=== Begin Enclosure ===
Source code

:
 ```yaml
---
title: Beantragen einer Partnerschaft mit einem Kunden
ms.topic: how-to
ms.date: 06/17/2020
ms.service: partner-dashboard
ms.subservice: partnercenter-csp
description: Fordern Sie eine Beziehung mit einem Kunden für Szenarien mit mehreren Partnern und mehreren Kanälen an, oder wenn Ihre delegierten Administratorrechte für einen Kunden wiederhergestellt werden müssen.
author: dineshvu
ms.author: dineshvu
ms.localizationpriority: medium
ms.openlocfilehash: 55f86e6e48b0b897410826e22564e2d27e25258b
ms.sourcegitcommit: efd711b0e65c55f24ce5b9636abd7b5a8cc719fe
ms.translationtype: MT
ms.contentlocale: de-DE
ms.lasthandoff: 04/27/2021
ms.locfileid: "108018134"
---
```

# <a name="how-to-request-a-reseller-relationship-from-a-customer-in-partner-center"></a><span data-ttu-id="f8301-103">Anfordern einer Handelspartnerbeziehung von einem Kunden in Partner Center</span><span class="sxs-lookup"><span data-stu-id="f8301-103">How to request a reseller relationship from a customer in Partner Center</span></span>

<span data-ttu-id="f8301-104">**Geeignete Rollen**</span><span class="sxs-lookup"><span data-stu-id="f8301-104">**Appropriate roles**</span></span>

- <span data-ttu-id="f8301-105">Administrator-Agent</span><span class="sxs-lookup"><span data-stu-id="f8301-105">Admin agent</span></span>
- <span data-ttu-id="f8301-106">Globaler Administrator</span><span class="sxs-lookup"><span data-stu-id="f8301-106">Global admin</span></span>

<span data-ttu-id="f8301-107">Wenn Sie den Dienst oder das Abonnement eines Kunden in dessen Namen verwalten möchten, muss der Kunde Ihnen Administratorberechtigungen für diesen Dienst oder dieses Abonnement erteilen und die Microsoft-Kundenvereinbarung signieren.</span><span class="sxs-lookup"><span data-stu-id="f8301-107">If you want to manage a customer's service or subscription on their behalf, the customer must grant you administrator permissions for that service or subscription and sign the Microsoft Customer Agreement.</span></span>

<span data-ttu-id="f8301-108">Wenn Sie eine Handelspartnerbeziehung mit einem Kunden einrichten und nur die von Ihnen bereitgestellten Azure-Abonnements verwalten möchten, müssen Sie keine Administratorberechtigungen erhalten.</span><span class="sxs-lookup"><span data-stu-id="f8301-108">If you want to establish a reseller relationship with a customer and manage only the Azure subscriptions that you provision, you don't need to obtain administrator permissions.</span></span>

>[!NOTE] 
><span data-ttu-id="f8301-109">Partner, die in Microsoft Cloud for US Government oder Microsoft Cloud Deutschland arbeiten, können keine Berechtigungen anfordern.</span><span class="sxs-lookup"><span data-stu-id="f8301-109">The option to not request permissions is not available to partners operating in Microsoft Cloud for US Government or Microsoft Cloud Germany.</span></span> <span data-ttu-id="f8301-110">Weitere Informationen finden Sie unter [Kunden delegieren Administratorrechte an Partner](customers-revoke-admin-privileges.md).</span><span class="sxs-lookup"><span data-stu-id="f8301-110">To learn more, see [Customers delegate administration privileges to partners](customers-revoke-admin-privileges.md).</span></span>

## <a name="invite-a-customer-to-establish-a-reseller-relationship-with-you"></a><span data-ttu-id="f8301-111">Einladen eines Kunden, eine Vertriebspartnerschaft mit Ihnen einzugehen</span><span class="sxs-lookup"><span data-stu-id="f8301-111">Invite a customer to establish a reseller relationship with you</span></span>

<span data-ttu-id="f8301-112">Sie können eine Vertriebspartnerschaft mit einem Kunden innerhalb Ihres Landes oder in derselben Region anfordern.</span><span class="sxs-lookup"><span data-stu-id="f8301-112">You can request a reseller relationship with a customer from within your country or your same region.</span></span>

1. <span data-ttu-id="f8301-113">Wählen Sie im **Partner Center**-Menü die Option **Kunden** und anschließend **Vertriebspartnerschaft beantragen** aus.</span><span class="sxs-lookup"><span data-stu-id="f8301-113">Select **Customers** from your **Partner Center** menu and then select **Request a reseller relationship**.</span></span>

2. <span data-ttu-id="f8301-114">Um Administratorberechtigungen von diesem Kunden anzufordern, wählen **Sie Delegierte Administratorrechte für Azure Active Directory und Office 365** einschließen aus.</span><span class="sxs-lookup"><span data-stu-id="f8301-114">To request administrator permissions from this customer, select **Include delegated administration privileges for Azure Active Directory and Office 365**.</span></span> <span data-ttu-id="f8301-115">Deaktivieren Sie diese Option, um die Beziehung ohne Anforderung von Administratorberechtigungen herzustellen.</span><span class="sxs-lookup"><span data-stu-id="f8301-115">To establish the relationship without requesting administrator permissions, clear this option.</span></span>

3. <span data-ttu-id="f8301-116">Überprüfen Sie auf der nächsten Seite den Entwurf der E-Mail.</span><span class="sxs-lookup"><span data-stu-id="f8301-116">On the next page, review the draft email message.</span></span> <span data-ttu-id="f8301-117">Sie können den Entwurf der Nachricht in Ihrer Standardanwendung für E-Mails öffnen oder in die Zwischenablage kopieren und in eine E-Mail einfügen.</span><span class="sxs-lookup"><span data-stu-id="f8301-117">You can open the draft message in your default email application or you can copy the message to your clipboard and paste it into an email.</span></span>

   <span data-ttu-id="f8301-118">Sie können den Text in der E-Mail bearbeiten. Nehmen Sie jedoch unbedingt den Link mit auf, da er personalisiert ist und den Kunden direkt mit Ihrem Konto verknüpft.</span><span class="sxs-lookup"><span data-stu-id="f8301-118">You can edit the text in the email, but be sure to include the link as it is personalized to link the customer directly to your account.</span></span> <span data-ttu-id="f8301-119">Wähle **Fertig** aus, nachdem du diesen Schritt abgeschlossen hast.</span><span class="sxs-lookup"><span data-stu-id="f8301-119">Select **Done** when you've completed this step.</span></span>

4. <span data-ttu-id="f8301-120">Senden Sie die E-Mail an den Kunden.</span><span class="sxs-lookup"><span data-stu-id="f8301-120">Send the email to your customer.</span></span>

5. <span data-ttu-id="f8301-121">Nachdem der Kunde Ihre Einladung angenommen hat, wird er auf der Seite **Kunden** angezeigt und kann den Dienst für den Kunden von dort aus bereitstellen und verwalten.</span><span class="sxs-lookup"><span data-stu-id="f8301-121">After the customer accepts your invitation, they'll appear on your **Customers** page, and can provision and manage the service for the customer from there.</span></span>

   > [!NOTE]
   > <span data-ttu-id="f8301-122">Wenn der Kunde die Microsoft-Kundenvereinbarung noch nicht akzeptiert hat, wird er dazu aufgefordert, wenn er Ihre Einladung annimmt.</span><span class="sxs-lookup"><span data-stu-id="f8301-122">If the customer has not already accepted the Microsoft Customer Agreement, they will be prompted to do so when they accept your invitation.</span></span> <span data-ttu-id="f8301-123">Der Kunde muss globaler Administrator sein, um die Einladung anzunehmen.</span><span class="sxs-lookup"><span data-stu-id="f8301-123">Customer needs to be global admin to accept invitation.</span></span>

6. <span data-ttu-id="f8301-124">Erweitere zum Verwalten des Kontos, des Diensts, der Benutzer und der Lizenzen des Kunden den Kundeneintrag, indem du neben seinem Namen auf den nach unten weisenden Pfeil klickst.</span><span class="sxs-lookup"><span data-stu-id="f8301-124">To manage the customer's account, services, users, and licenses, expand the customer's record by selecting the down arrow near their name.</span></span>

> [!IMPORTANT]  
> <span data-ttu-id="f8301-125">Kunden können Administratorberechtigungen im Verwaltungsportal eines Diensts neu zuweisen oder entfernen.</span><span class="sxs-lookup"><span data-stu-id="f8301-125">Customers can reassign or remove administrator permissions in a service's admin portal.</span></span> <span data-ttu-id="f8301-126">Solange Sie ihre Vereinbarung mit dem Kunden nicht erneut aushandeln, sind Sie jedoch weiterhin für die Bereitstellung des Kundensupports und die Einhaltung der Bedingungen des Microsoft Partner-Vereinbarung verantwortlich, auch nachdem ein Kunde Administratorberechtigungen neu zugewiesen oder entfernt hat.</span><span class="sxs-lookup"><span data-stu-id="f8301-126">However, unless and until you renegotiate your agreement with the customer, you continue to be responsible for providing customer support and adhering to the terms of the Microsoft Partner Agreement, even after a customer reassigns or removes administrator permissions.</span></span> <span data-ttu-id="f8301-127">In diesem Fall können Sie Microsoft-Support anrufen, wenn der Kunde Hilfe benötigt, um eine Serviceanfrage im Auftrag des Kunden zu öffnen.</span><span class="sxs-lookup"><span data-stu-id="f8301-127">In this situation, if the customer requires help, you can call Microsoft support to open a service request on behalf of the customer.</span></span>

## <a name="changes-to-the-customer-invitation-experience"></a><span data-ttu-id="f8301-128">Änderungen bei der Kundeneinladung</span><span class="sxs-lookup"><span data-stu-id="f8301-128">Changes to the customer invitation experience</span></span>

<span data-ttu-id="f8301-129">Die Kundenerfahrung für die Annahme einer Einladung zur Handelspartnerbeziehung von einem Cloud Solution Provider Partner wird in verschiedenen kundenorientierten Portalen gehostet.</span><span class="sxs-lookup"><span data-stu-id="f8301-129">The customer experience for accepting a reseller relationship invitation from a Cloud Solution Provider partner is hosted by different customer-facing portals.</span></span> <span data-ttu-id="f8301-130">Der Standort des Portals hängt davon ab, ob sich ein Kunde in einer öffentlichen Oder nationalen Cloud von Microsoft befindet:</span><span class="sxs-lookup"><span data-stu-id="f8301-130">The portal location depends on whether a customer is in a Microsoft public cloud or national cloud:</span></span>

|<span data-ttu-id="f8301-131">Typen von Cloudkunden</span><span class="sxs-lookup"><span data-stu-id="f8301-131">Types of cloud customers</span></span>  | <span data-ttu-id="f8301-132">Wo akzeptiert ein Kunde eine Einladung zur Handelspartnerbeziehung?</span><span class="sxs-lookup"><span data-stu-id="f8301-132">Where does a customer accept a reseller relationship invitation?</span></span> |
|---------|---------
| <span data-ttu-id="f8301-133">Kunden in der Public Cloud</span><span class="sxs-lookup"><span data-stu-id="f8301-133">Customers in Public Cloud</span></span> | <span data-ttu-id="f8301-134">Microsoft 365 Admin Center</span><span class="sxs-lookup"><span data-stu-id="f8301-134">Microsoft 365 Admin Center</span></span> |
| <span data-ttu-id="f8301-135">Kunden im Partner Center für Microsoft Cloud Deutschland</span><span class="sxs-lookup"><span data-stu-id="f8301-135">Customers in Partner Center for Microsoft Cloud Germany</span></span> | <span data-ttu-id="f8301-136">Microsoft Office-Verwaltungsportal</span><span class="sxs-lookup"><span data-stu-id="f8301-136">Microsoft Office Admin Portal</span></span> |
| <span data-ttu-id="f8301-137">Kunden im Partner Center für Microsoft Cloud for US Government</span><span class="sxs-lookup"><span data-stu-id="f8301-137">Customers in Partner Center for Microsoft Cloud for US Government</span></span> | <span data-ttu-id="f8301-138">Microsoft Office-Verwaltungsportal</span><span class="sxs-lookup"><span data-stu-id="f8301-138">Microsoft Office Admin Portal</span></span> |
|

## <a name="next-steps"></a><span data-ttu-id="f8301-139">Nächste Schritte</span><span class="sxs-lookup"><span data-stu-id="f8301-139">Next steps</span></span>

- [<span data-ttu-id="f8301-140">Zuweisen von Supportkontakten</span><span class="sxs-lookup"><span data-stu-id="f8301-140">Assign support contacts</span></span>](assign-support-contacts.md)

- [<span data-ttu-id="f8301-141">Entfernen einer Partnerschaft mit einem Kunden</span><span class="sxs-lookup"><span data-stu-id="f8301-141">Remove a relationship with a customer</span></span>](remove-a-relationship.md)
=== End Enclosure ===
Could you return exactly the lines above from the line with "of the customer.</span></span>" to the line with "customer invitation experience</span></span>", both included, and nothing else?

> Task response
> <span data-ttu-id="f8301-125">Kunden können Administratorberechtigungen im Verwaltungsportal eines Diensts neu zuweisen oder entfernen.</span><span class="sxs-lookup"><span data-stu-id="f8301-125">Customers can reassign or remove administrator permissions in a service's admin portal.</span></span> <span data-ttu-id="f8301-126">Solange Sie ihre Vereinbarung mit dem Kunden nicht erneut aushandeln, sind Sie jedoch weiterhin für die Bereitstellung des Kundensupports und die Einhaltung der Bedingungen des Microsoft Partner-Vereinbarung verantwortlich, auch nachdem ein Kunde Administratorberechtigungen neu zugewiesen oder entfernt hat.</span><span class="sxs-lookup"><span data-stu-id="f8301-126">However, unless and until you renegotiate your agreement with the customer, you continue to be responsible for providing customer support and adhering to the terms of the Microsoft Partner Agreement, even after a customer reassigns or removes administrator permissions.</span></span> <span data-ttu-id="f8301-127">In diesem Fall können Sie Microsoft-Support anrufen, wenn der Kunde Hilfe benötigt, um eine Serviceanfrage im Auftrag des Kunden zu öffnen.</span><span class="sxs-lookup"><span data-stu-id="f8301-127">In this situation, if the customer requires help, you can call Microsoft support to open a service request on behalf of the customer.</span></span>

## <a name="changes-to-the-customer-invitation-experience"></a><span data-ttu-id="f8301-128">Änderungen bei der Kundeneinladung</span><span class="sxs-lookup"><span data-stu-id="f8301-128">Changes to the customer invitation experience</span></span>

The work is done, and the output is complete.